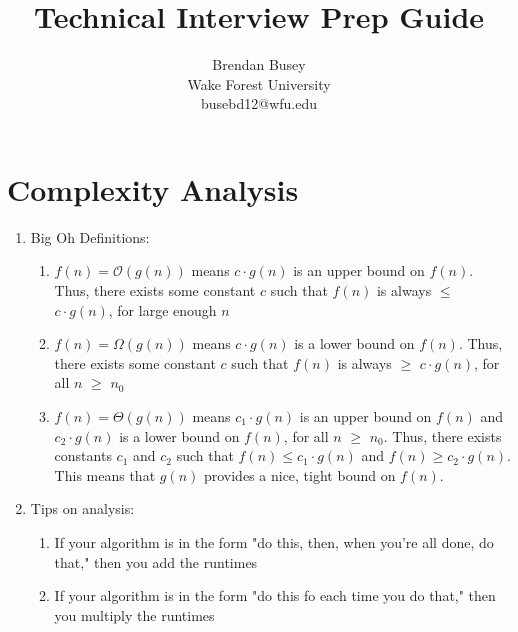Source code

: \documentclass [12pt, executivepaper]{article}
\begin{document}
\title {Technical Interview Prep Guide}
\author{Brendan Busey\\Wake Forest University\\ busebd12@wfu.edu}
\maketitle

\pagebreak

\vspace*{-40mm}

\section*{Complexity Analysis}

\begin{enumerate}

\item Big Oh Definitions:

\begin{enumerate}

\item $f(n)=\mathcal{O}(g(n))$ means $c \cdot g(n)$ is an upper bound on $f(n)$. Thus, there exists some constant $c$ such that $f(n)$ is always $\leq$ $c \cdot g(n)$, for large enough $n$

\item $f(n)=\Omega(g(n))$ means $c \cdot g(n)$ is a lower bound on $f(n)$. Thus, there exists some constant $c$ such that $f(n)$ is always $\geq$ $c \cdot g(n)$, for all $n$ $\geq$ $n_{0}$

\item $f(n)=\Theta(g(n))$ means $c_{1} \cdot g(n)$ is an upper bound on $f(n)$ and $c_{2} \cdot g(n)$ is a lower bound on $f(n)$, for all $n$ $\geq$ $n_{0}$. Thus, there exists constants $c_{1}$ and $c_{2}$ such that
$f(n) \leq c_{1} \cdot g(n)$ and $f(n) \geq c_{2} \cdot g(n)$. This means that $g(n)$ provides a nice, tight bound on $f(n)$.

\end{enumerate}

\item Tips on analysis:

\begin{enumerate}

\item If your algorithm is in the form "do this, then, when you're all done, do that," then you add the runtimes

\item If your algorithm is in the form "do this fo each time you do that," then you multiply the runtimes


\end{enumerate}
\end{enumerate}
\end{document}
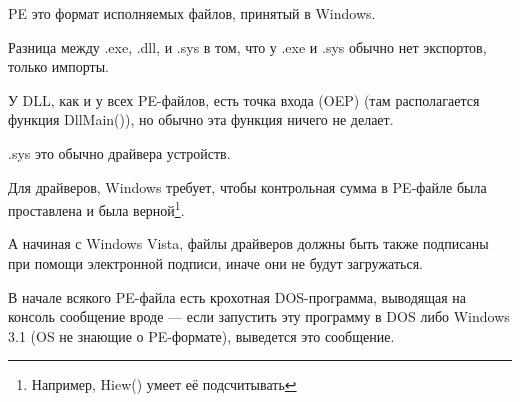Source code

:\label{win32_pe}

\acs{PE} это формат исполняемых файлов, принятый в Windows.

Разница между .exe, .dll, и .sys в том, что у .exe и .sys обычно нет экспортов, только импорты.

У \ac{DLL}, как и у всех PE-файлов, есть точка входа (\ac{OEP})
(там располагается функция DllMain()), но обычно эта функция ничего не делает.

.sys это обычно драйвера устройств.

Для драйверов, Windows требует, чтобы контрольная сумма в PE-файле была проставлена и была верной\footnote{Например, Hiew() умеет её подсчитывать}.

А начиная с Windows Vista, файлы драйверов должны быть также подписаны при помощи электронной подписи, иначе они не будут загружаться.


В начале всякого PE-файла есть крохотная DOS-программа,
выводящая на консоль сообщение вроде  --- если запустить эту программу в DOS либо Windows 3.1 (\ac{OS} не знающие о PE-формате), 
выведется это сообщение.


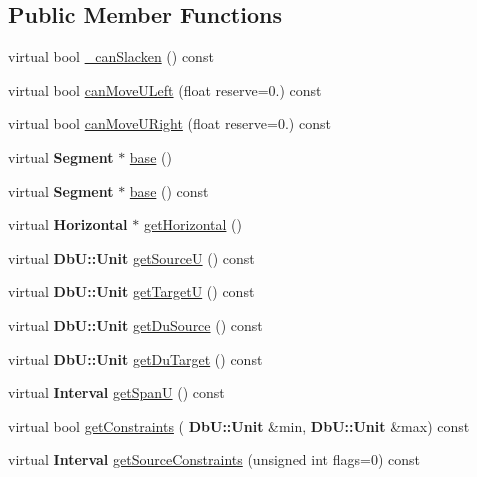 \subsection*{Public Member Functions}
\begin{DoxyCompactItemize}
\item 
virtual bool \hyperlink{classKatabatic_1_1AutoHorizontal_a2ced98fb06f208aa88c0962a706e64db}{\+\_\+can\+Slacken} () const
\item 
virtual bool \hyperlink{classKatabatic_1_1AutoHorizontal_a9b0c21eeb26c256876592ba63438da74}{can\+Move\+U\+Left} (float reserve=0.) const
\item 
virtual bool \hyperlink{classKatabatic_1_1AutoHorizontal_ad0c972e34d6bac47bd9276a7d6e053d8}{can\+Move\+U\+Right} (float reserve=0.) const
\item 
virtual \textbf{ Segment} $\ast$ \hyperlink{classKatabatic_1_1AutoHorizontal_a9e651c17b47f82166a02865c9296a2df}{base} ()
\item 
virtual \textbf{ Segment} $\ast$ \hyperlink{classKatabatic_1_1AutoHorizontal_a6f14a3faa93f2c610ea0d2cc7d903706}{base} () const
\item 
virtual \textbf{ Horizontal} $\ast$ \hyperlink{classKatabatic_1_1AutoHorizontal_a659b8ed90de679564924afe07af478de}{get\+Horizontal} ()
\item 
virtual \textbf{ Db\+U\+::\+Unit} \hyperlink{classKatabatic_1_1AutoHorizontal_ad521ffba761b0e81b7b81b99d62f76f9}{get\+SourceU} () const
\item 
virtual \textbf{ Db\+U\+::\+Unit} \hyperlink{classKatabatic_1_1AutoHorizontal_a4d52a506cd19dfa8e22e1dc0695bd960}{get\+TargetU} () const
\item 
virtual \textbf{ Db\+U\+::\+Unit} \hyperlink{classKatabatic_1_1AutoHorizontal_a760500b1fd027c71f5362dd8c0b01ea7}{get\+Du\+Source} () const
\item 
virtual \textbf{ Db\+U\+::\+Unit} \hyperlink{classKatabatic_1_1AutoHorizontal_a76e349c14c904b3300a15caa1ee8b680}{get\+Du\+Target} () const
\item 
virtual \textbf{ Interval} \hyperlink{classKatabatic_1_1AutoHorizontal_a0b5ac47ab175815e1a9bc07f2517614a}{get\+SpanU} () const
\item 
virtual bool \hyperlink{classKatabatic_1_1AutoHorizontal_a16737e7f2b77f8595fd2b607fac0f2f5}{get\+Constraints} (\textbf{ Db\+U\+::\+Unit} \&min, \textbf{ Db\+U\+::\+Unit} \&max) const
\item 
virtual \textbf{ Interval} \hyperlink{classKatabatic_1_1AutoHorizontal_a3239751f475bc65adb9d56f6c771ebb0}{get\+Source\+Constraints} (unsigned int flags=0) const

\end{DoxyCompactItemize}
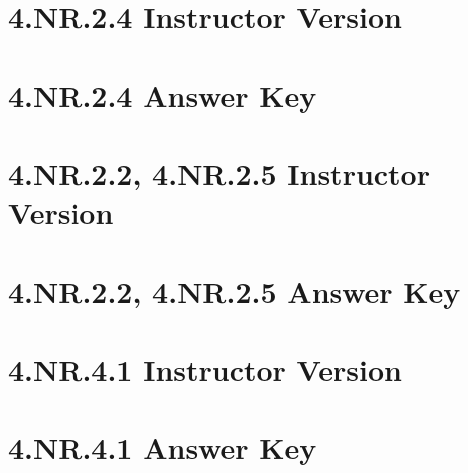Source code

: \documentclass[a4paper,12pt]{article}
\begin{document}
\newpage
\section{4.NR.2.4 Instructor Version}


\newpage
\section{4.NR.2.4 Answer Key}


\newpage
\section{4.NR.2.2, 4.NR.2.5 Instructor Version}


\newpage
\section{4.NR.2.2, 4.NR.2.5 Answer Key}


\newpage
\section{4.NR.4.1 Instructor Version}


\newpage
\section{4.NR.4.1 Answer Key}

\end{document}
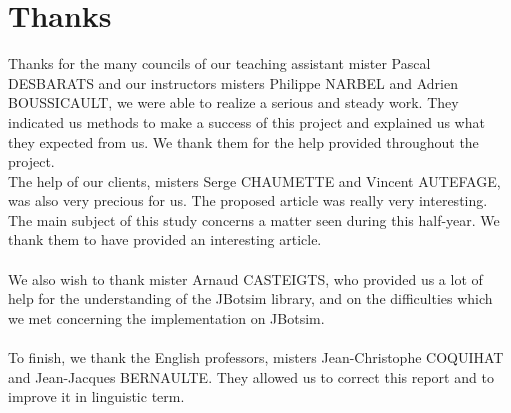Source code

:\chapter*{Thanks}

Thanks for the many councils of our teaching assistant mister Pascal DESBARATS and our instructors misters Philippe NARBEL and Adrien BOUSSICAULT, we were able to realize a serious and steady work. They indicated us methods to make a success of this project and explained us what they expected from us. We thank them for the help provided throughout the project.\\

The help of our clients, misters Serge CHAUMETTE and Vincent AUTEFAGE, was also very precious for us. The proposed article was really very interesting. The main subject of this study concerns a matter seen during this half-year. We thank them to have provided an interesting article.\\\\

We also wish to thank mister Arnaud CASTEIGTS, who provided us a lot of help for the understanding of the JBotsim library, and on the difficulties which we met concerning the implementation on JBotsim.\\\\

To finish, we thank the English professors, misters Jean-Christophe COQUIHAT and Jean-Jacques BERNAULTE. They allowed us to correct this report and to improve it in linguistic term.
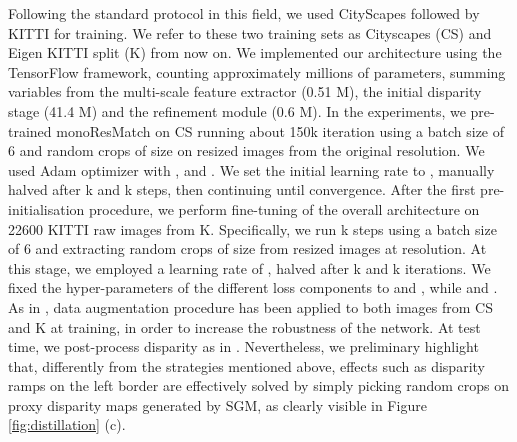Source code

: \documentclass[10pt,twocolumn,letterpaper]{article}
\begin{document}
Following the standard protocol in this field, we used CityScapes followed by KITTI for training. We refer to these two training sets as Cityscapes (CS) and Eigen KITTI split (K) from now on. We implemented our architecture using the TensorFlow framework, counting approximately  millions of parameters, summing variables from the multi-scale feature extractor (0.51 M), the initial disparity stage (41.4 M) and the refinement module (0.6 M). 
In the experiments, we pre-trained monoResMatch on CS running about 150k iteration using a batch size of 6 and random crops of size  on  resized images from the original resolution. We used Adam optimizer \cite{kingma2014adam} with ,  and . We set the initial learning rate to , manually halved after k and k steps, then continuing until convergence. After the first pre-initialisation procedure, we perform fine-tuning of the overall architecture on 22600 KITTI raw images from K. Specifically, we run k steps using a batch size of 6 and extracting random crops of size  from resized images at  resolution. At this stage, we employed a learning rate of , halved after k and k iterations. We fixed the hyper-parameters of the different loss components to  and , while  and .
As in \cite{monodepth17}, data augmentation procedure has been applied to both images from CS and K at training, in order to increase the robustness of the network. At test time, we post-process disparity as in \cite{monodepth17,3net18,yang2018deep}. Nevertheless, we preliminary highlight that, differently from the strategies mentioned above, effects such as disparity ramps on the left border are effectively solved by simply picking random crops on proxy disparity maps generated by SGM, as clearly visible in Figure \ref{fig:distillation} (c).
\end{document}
------------------------------
* [WHAT YOU ARE ASKED TO DO]:
Return the records above exactly as written. Do not include their images.

* [TASK SOLUTION]:
Source code

: \documentclass [12pt, executivepaper]{article}
\begin{document}
\title {Technical Interview Prep Guide}
\author{Brendan Busey\\Wake Forest University\\ busebd12@wfu.edu}
\maketitle

\pagebreak

\vspace*{-40mm}

\section*{Complexity Analysis}

\begin{enumerate}

\item Big Oh Definitions:

\begin{enumerate}

\item $f(n)=\mathcal{O}(g(n))$ means $c \cdot g(n)$ is an upper bound on $f(n)$. Thus, there exists some constant $c$ such that $f(n)$ is always $\leq$ $c \cdot g(n)$, for large enough $n$

\item $f(n)=\Omega(g(n))$ means $c \cdot g(n)$ is a lower bound on $f(n)$. Thus, there exists some constant $c$ such that $f(n)$ is always $\geq$ $c \cdot g(n)$, for all $n$ $\geq$ $n_{0}$

\item $f(n)=\Theta(g(n))$ means $c_{1} \cdot g(n)$ is an upper bound on $f(n)$ and $c_{2} \cdot g(n)$ is a lower bound on $f(n)$, for all $n$ $\geq$ $n_{0}$. Thus, there exists constants $c_{1}$ and $c_{2}$ such that
$f(n) \leq c_{1} \cdot g(n)$ and $f(n) \geq c_{2} \cdot g(n)$. This means that $g(n)$ provides a nice, tight bound on $f(n)$.

\end{enumerate}

\item Tips on analysis:

\begin{enumerate}

\item If your algorithm is in the form "do this, then, when you're all done, do that," then you add the runtimes

\item If your algorithm is in the form "do this fo each time you do that," then you multiply the runtimes


\end{enumerate}
\end{enumerate}
\end{document}
Source code

:\label{win32_pe}

\acs{PE} это формат исполняемых файлов, принятый в Windows.

Разница между .exe, .dll, и .sys в том, что у .exe и .sys обычно нет экспортов, только импорты.

У \ac{DLL}, как и у всех PE-файлов, есть точка входа (\ac{OEP})
(там располагается функция DllMain()), но обычно эта функция ничего не делает.

.sys это обычно драйвера устройств.

Для драйверов, Windows требует, чтобы контрольная сумма в PE-файле была проставлена и была верной\footnote{Например, Hiew() умеет её подсчитывать}.

А начиная с Windows Vista, файлы драйверов должны быть также подписаны при помощи электронной подписи, иначе они не будут загружаться.


В начале всякого PE-файла есть крохотная DOS-программа,
выводящая на консоль сообщение вроде  --- если запустить эту программу в DOS либо Windows 3.1 (\ac{OS} не знающие о PE-формате), 
выведется это сообщение.


 \subsection*{Public Member Functions}
\begin{DoxyCompactItemize}
\item 
virtual bool \hyperlink{classKatabatic_1_1AutoHorizontal_a2ced98fb06f208aa88c0962a706e64db}{\+\_\+can\+Slacken} () const
\item 
virtual bool \hyperlink{classKatabatic_1_1AutoHorizontal_a9b0c21eeb26c256876592ba63438da74}{can\+Move\+U\+Left} (float reserve=0.) const
\item 
virtual bool \hyperlink{classKatabatic_1_1AutoHorizontal_ad0c972e34d6bac47bd9276a7d6e053d8}{can\+Move\+U\+Right} (float reserve=0.) const
\item 
virtual \textbf{ Segment} $\ast$ \hyperlink{classKatabatic_1_1AutoHorizontal_a9e651c17b47f82166a02865c9296a2df}{base} ()
\item 
virtual \textbf{ Segment} $\ast$ \hyperlink{classKatabatic_1_1AutoHorizontal_a6f14a3faa93f2c610ea0d2cc7d903706}{base} () const
\item 
virtual \textbf{ Horizontal} $\ast$ \hyperlink{classKatabatic_1_1AutoHorizontal_a659b8ed90de679564924afe07af478de}{get\+Horizontal} ()
\item 
virtual \textbf{ Db\+U\+::\+Unit} \hyperlink{classKatabatic_1_1AutoHorizontal_ad521ffba761b0e81b7b81b99d62f76f9}{get\+SourceU} () const
\item 
virtual \textbf{ Db\+U\+::\+Unit} \hyperlink{classKatabatic_1_1AutoHorizontal_a4d52a506cd19dfa8e22e1dc0695bd960}{get\+TargetU} () const
\item 
virtual \textbf{ Db\+U\+::\+Unit} \hyperlink{classKatabatic_1_1AutoHorizontal_a760500b1fd027c71f5362dd8c0b01ea7}{get\+Du\+Source} () const
\item 
virtual \textbf{ Db\+U\+::\+Unit} \hyperlink{classKatabatic_1_1AutoHorizontal_a76e349c14c904b3300a15caa1ee8b680}{get\+Du\+Target} () const
\item 
virtual \textbf{ Interval} \hyperlink{classKatabatic_1_1AutoHorizontal_a0b5ac47ab175815e1a9bc07f2517614a}{get\+SpanU} () const
\item 
virtual bool \hyperlink{classKatabatic_1_1AutoHorizontal_a16737e7f2b77f8595fd2b607fac0f2f5}{get\+Constraints} (\textbf{ Db\+U\+::\+Unit} \&min, \textbf{ Db\+U\+::\+Unit} \&max) const
\item 
virtual \textbf{ Interval} \hyperlink{classKatabatic_1_1AutoHorizontal_a3239751f475bc65adb9d56f6c771ebb0}{get\+Source\+Constraints} (unsigned int flags=0) const

\end{DoxyCompactItemize}
Source code

: \documentclass[a4paper,12pt]{article}
\begin{document}
\newpage
\section{4.NR.2.4 Instructor Version}


\newpage
\section{4.NR.2.4 Answer Key}


\newpage
\section{4.NR.2.2, 4.NR.2.5 Instructor Version}


\newpage
\section{4.NR.2.2, 4.NR.2.5 Answer Key}


\newpage
\section{4.NR.4.1 Instructor Version}


\newpage
\section{4.NR.4.1 Answer Key}

\end{document}
Source code

:\chapter*{Thanks}

Thanks for the many councils of our teaching assistant mister Pascal DESBARATS and our instructors misters Philippe NARBEL and Adrien BOUSSICAULT, we were able to realize a serious and steady work. They indicated us methods to make a success of this project and explained us what they expected from us. We thank them for the help provided throughout the project.\\

The help of our clients, misters Serge CHAUMETTE and Vincent AUTEFAGE, was also very precious for us. The proposed article was really very interesting. The main subject of this study concerns a matter seen during this half-year. We thank them to have provided an interesting article.\\\\

We also wish to thank mister Arnaud CASTEIGTS, who provided us a lot of help for the understanding of the JBotsim library, and on the difficulties which we met concerning the implementation on JBotsim.\\\\

To finish, we thank the English professors, misters Jean-Christophe COQUIHAT and Jean-Jacques BERNAULTE. They allowed us to correct this report and to improve it in linguistic term.
Source code

: \documentclass[10pt,twocolumn,letterpaper]{article}
\begin{document}
Following the standard protocol in this field, we used CityScapes followed by KITTI for training. We refer to these two training sets as Cityscapes (CS) and Eigen KITTI split (K) from now on. We implemented our architecture using the TensorFlow framework, counting approximately  millions of parameters, summing variables from the multi-scale feature extractor (0.51 M), the initial disparity stage (41.4 M) and the refinement module (0.6 M). 
In the experiments, we pre-trained monoResMatch on CS running about 150k iteration using a batch size of 6 and random crops of size  on  resized images from the original resolution. We used Adam optimizer \cite{kingma2014adam} with ,  and . We set the initial learning rate to , manually halved after k and k steps, then continuing until convergence. After the first pre-initialisation procedure, we perform fine-tuning of the overall architecture on 22600 KITTI raw images from K. Specifically, we run k steps using a batch size of 6 and extracting random crops of size  from resized images at  resolution. At this stage, we employed a learning rate of , halved after k and k iterations. We fixed the hyper-parameters of the different loss components to  and , while  and .
As in \cite{monodepth17}, data augmentation procedure has been applied to both images from CS and K at training, in order to increase the robustness of the network. At test time, we post-process disparity as in \cite{monodepth17,3net18,yang2018deep}. Nevertheless, we preliminary highlight that, differently from the strategies mentioned above, effects such as disparity ramps on the left border are effectively solved by simply picking random crops on proxy disparity maps generated by SGM, as clearly visible in Figure \ref{fig:distillation} (c).
\end{document}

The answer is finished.